Records contained in a dataset
******************************
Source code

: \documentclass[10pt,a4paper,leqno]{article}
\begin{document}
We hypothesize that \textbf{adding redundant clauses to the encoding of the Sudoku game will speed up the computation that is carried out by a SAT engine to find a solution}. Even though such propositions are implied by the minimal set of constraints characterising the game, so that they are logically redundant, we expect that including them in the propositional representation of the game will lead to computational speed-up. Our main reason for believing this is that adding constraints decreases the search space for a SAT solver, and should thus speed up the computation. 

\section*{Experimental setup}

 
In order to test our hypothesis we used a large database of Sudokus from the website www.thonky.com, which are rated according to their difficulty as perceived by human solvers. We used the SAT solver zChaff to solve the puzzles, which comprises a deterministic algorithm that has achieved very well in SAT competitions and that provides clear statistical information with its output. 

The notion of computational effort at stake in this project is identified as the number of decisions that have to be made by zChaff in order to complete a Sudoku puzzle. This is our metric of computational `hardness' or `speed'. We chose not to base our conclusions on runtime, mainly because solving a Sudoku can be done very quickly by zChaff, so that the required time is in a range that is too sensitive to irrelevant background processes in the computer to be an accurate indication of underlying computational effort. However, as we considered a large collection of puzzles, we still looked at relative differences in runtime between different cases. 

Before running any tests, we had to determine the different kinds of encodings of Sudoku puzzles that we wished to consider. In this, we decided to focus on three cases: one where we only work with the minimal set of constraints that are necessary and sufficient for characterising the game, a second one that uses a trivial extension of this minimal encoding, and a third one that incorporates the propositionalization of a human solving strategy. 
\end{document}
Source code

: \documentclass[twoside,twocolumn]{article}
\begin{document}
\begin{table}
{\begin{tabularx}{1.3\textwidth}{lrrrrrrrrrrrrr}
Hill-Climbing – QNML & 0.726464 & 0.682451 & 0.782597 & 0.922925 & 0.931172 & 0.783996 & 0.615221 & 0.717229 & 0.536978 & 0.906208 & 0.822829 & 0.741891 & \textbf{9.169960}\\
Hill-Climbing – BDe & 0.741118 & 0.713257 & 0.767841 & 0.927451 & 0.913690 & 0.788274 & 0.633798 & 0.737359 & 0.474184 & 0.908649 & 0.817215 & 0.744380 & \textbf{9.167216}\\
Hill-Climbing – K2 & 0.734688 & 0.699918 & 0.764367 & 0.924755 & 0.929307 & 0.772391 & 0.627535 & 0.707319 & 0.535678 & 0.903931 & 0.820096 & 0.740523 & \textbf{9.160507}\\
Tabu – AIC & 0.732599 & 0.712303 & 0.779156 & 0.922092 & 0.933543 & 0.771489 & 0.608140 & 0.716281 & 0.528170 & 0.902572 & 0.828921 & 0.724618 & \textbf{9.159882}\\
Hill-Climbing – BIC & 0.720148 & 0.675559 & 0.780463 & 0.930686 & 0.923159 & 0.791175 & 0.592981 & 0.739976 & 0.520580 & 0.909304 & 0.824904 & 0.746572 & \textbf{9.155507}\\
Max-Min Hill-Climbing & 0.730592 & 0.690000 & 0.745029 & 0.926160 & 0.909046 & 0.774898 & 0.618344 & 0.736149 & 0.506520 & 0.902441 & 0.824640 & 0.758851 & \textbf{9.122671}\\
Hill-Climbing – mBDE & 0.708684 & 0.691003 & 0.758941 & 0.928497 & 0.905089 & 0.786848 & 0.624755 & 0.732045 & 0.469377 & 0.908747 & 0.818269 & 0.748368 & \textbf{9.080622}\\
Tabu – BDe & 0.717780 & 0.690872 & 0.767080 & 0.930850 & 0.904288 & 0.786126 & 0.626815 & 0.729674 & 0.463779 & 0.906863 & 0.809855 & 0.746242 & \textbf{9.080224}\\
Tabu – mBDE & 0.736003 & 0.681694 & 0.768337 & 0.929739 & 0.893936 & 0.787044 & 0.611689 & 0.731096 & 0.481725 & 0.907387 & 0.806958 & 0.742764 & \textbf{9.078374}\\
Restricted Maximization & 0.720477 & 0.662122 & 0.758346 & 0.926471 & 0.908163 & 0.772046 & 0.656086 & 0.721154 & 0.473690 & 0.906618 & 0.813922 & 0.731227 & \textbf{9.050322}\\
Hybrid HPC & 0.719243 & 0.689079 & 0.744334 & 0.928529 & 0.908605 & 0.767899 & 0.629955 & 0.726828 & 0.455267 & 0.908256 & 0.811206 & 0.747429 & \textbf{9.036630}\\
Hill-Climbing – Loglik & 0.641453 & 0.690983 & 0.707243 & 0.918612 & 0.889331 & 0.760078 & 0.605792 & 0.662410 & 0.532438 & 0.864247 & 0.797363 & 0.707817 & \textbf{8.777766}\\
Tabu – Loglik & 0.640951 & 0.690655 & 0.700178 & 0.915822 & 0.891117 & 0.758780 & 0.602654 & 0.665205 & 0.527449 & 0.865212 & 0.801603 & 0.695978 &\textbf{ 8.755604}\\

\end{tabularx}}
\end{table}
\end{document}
******************************
PROBLEM TO SOLVE:
Determine how many lines in the records above hold the word "mBDE", and answer with that number only.

RESPONSE TO THE EXERCISE:
2